[Collected data entries]
---

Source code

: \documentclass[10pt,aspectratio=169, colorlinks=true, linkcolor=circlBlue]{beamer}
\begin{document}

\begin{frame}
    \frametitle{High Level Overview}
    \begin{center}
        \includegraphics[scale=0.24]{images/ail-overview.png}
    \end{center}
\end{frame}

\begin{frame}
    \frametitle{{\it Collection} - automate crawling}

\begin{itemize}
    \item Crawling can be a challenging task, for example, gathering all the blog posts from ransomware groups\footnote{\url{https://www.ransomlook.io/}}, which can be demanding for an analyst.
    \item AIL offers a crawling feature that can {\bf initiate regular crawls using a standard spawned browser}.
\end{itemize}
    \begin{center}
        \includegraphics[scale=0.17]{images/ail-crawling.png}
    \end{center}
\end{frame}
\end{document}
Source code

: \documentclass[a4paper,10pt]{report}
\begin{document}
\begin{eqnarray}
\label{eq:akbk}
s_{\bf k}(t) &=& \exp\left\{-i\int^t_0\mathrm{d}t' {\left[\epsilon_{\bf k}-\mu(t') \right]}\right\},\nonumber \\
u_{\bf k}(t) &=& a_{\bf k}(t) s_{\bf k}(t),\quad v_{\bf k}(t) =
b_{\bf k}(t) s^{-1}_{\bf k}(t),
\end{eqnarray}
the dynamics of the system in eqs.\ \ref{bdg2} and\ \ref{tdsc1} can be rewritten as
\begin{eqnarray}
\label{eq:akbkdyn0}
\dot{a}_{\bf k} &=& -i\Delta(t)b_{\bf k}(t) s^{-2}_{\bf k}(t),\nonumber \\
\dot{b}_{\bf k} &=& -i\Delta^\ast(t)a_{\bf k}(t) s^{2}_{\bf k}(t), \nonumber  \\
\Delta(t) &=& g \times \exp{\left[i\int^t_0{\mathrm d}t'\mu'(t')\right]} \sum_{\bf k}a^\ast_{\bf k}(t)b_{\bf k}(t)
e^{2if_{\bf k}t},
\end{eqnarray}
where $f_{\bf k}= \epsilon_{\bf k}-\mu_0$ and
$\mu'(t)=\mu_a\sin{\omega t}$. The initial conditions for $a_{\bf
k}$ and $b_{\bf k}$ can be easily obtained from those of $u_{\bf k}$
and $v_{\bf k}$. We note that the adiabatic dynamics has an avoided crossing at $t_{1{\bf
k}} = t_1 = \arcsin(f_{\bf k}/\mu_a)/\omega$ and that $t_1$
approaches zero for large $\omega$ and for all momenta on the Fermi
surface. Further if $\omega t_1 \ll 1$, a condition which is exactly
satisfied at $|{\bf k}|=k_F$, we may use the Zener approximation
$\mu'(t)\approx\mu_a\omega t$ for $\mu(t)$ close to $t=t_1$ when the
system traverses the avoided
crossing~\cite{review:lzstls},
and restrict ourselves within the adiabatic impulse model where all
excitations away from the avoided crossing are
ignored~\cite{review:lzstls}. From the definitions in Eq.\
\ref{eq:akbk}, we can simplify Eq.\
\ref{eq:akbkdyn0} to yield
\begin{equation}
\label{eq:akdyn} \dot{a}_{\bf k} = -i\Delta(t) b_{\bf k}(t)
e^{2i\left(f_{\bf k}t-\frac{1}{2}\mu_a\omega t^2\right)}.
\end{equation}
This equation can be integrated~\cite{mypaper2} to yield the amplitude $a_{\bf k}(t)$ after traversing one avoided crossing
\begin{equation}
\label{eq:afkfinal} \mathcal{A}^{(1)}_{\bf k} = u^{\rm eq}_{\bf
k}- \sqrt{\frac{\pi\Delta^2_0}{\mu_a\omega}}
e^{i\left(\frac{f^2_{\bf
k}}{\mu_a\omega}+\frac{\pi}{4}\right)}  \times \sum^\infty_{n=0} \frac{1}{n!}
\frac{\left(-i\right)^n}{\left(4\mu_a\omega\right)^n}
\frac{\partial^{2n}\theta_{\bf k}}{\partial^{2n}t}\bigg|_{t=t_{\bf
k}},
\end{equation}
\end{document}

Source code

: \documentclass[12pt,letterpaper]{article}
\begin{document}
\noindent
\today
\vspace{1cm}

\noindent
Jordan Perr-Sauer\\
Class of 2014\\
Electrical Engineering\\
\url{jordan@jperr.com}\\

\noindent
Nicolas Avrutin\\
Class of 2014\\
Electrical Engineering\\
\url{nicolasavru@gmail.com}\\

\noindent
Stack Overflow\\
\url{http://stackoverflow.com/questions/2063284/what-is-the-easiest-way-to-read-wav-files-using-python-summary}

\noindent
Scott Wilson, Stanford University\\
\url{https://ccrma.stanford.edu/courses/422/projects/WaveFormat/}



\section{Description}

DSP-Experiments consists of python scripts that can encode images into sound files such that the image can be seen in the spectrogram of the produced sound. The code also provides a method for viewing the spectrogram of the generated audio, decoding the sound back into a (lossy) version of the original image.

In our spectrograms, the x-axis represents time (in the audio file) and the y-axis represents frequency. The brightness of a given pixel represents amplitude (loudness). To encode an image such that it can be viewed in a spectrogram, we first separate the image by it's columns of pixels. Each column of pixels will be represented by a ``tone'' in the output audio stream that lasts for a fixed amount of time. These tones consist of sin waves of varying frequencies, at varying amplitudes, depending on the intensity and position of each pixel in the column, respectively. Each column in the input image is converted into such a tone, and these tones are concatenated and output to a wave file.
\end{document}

---

- _WORK INSTRUCTION_:
Repeat the records, every one of them, without any deviation.

- _TASK RESPONSE_:
Source code

: \documentclass[10pt,aspectratio=169, colorlinks=true, linkcolor=circlBlue]{beamer}
\begin{document}

\begin{frame}
    \frametitle{High Level Overview}
    \begin{center}
        \includegraphics[scale=0.24]{images/ail-overview.png}
    \end{center}
\end{frame}

\begin{frame}
    \frametitle{{\it Collection} - automate crawling}

\begin{itemize}
    \item Crawling can be a challenging task, for example, gathering all the blog posts from ransomware groups\footnote{\url{https://www.ransomlook.io/}}, which can be demanding for an analyst.
    \item AIL offers a crawling feature that can {\bf initiate regular crawls using a standard spawned browser}.
\end{itemize}
    \begin{center}
        \includegraphics[scale=0.17]{images/ail-crawling.png}
    \end{center}
\end{frame}
\end{document}
Source code

: \documentclass[a4paper,10pt]{report}
\begin{document}
\begin{eqnarray}
\label{eq:akbk}
s_{\bf k}(t) &=& \exp\left\{-i\int^t_0\mathrm{d}t' {\left[\epsilon_{\bf k}-\mu(t') \right]}\right\},\nonumber \\
u_{\bf k}(t) &=& a_{\bf k}(t) s_{\bf k}(t),\quad v_{\bf k}(t) =
b_{\bf k}(t) s^{-1}_{\bf k}(t),
\end{eqnarray}
the dynamics of the system in eqs.\ \ref{bdg2} and\ \ref{tdsc1} can be rewritten as
\begin{eqnarray}
\label{eq:akbkdyn0}
\dot{a}_{\bf k} &=& -i\Delta(t)b_{\bf k}(t) s^{-2}_{\bf k}(t),\nonumber \\
\dot{b}_{\bf k} &=& -i\Delta^\ast(t)a_{\bf k}(t) s^{2}_{\bf k}(t), \nonumber  \\
\Delta(t) &=& g \times \exp{\left[i\int^t_0{\mathrm d}t'\mu'(t')\right]} \sum_{\bf k}a^\ast_{\bf k}(t)b_{\bf k}(t)
e^{2if_{\bf k}t},
\end{eqnarray}
where $f_{\bf k}= \epsilon_{\bf k}-\mu_0$ and
$\mu'(t)=\mu_a\sin{\omega t}$. The initial conditions for $a_{\bf
k}$ and $b_{\bf k}$ can be easily obtained from those of $u_{\bf k}$
and $v_{\bf k}$. We note that the adiabatic dynamics has an avoided crossing at $t_{1{\bf
k}} = t_1 = \arcsin(f_{\bf k}/\mu_a)/\omega$ and that $t_1$
approaches zero for large $\omega$ and for all momenta on the Fermi
surface. Further if $\omega t_1 \ll 1$, a condition which is exactly
satisfied at $|{\bf k}|=k_F$, we may use the Zener approximation
$\mu'(t)\approx\mu_a\omega t$ for $\mu(t)$ close to $t=t_1$ when the
system traverses the avoided
crossing~\cite{review:lzstls},
and restrict ourselves within the adiabatic impulse model where all
excitations away from the avoided crossing are
ignored~\cite{review:lzstls}. From the definitions in Eq.\
\ref{eq:akbk}, we can simplify Eq.\
\ref{eq:akbkdyn0} to yield
\begin{equation}
\label{eq:akdyn} \dot{a}_{\bf k} = -i\Delta(t) b_{\bf k}(t)
e^{2i\left(f_{\bf k}t-\frac{1}{2}\mu_a\omega t^2\right)}.
\end{equation}
This equation can be integrated~\cite{mypaper2} to yield the amplitude $a_{\bf k}(t)$ after traversing one avoided crossing
\begin{equation}
\label{eq:afkfinal} \mathcal{A}^{(1)}_{\bf k} = u^{\rm eq}_{\bf
k}- \sqrt{\frac{\pi\Delta^2_0}{\mu_a\omega}}
e^{i\left(\frac{f^2_{\bf
k}}{\mu_a\omega}+\frac{\pi}{4}\right)}  \times \sum^\infty_{n=0} \frac{1}{n!}
\frac{\left(-i\right)^n}{\left(4\mu_a\omega\right)^n}
\frac{\partial^{2n}\theta_{\bf k}}{\partial^{2n}t}\bigg|_{t=t_{\bf
k}},
\end{equation}
\end{document}

Source code

: \documentclass[12pt,letterpaper]{article}
\begin{document}
\noindent
\today
\vspace{1cm}

\noindent
Jordan Perr-Sauer\\
Class of 2014\\
Electrical Engineering\\
\url{jordan@jperr.com}\\

\noindent
Nicolas Avrutin\\
Class of 2014\\
Electrical Engineering\\
\url{nicolasavru@gmail.com}\\

\noindent
Stack Overflow\\
\url{http://stackoverflow.com/questions/2063284/what-is-the-easiest-way-to-read-wav-files-using-python-summary}

\noindent
Scott Wilson, Stanford University\\
\url{https://ccrma.stanford.edu/courses/422/projects/WaveFormat/}



\section{Description}

DSP-Experiments consists of python scripts that can encode images into sound files such that the image can be seen in the spectrogram of the produced sound. The code also provides a method for viewing the spectrogram of the generated audio, decoding the sound back into a (lossy) version of the original image.

In our spectrograms, the x-axis represents time (in the audio file) and the y-axis represents frequency. The brightness of a given pixel represents amplitude (loudness). To encode an image such that it can be viewed in a spectrogram, we first separate the image by it's columns of pixels. Each column of pixels will be represented by a ``tone'' in the output audio stream that lasts for a fixed amount of time. These tones consist of sin waves of varying frequencies, at varying amplitudes, depending on the intensity and position of each pixel in the column, respectively. Each column in the input image is converted into such a tone, and these tones are concatenated and output to a wave file.
\end{document}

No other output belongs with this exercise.